• _WORK REQUEST_
The line with "- Exact Tailwind", the line with "- Potential edge", and all lines between them in the material below: return these exactly, and no others.

• _SUPPLIED INFORMATION_
==========
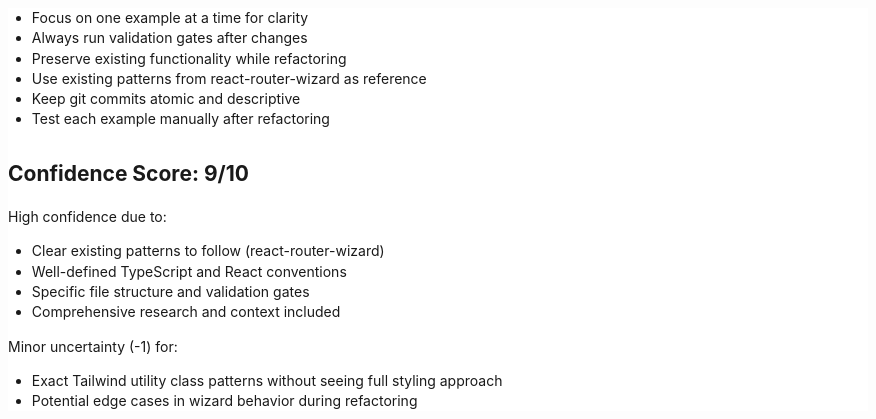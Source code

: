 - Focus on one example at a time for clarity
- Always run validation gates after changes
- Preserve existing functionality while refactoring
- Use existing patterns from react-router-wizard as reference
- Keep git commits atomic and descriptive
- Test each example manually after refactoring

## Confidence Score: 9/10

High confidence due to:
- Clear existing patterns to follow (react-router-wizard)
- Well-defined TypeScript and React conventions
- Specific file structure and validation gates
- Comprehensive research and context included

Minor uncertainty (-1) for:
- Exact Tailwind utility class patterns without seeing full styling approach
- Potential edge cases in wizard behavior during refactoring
==========
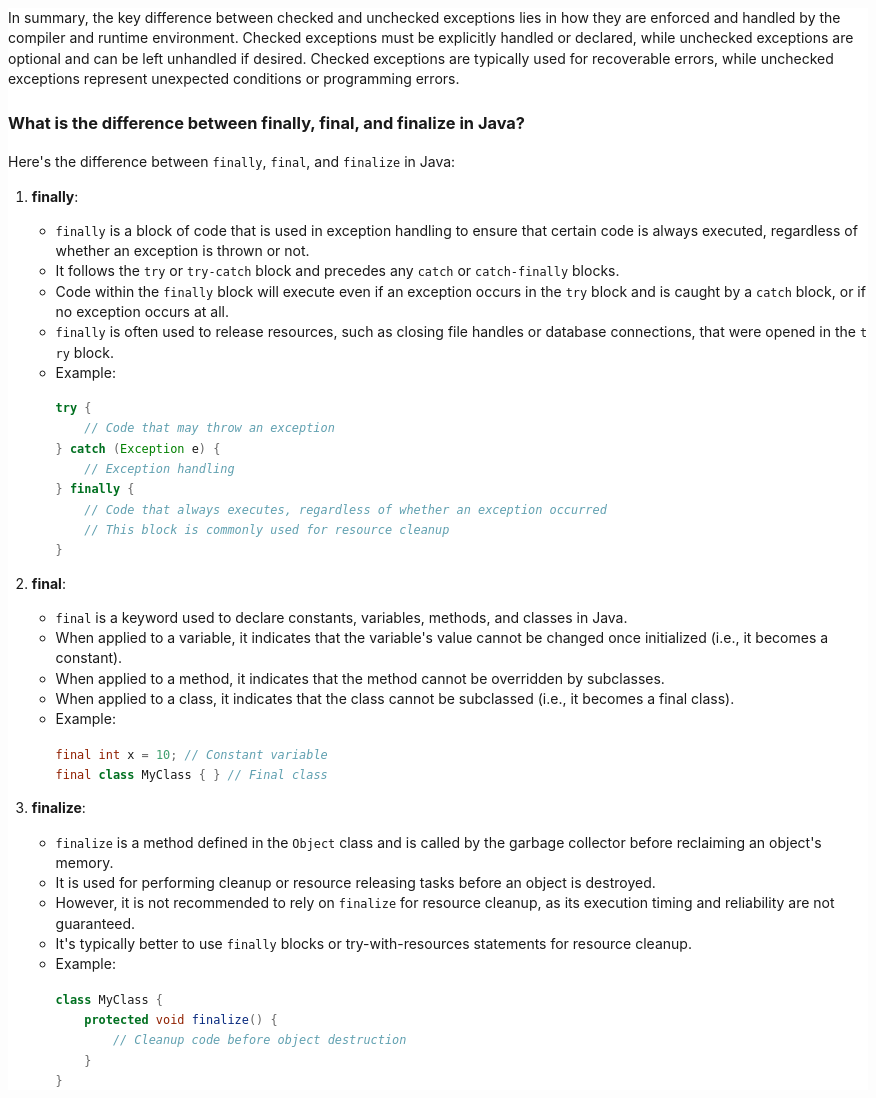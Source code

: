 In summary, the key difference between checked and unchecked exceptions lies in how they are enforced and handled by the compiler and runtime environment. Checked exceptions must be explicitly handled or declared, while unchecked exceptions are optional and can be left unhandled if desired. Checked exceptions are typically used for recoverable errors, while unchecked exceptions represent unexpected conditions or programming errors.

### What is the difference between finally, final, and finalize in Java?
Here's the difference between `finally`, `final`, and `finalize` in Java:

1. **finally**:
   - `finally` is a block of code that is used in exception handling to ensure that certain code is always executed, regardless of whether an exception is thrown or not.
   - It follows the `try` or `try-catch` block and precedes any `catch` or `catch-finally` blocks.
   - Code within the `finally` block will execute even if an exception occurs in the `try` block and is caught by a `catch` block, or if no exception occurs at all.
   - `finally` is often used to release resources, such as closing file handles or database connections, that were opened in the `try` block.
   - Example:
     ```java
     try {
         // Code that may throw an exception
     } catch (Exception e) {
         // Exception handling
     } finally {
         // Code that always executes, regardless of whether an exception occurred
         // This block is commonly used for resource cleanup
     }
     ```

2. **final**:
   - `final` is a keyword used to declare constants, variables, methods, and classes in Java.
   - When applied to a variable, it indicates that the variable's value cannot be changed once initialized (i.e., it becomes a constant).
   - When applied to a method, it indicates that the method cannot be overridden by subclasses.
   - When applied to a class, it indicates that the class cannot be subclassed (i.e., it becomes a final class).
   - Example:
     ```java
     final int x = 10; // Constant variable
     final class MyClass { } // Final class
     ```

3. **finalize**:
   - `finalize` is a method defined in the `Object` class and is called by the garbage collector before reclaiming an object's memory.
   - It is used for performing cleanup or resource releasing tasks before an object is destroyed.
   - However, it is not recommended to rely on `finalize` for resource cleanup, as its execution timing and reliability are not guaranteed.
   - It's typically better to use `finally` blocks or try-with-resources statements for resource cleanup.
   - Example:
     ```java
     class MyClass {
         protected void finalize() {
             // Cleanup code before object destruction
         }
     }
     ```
==========
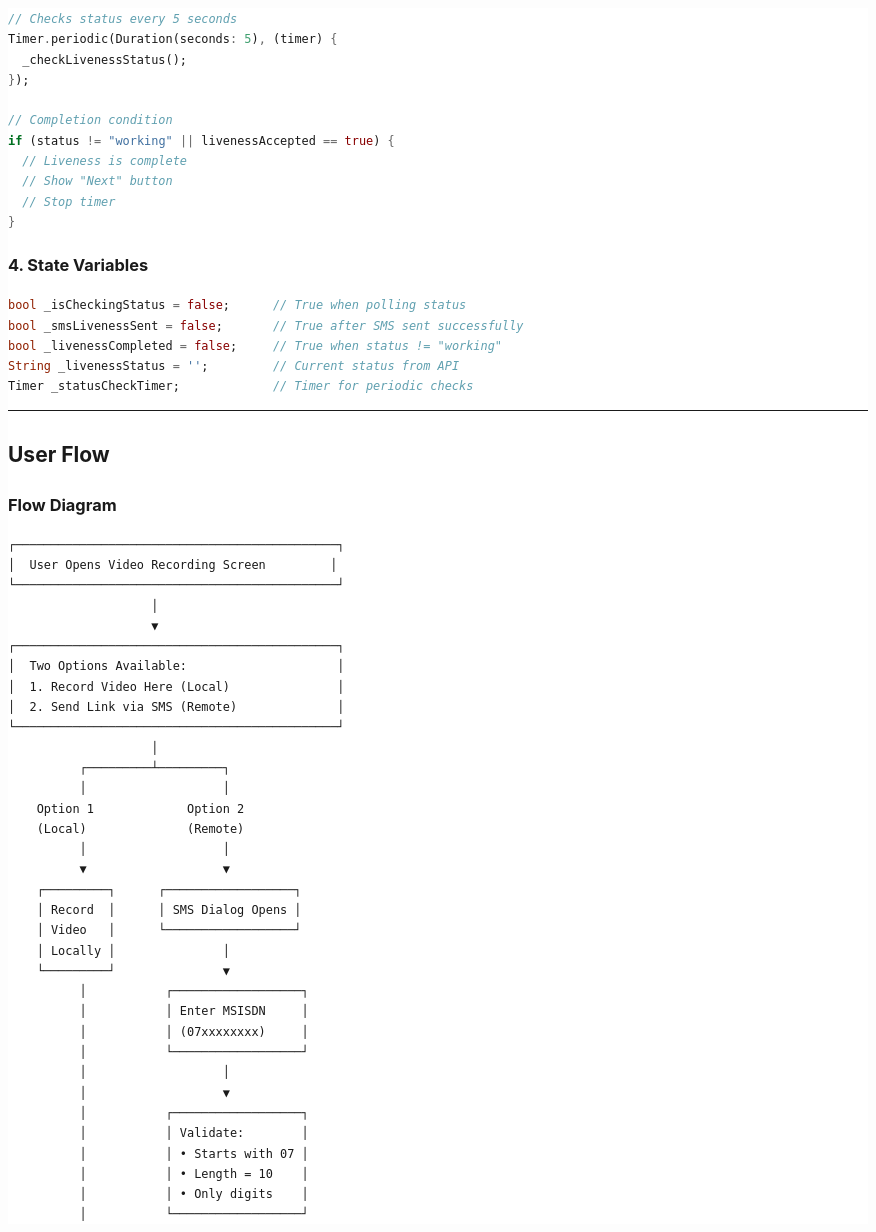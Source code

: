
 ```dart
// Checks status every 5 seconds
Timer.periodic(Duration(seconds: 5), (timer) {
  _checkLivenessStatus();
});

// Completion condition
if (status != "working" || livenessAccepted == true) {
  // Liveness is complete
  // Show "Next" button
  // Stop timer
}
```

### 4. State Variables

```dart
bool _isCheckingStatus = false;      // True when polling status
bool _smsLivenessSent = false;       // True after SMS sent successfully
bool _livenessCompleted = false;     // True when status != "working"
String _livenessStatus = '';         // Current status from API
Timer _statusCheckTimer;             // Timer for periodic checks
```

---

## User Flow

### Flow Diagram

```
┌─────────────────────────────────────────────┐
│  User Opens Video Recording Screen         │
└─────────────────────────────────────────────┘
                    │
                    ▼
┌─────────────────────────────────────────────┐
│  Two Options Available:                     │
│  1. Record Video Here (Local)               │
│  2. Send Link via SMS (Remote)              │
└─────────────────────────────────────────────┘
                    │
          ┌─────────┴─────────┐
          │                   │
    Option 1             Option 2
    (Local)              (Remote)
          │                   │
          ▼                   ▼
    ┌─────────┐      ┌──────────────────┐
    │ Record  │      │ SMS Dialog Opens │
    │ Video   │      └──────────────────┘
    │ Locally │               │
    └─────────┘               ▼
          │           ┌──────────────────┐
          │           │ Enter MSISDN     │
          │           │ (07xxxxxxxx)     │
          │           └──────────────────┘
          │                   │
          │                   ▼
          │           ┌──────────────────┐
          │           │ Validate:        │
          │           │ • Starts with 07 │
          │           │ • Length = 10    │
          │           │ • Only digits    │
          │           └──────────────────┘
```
==========
• _RESULT OF THE EXERCISE_
- Exact Tailwind utility class patterns without seeing full styling approach
- Potential edge cases in wizard behavior during refactoring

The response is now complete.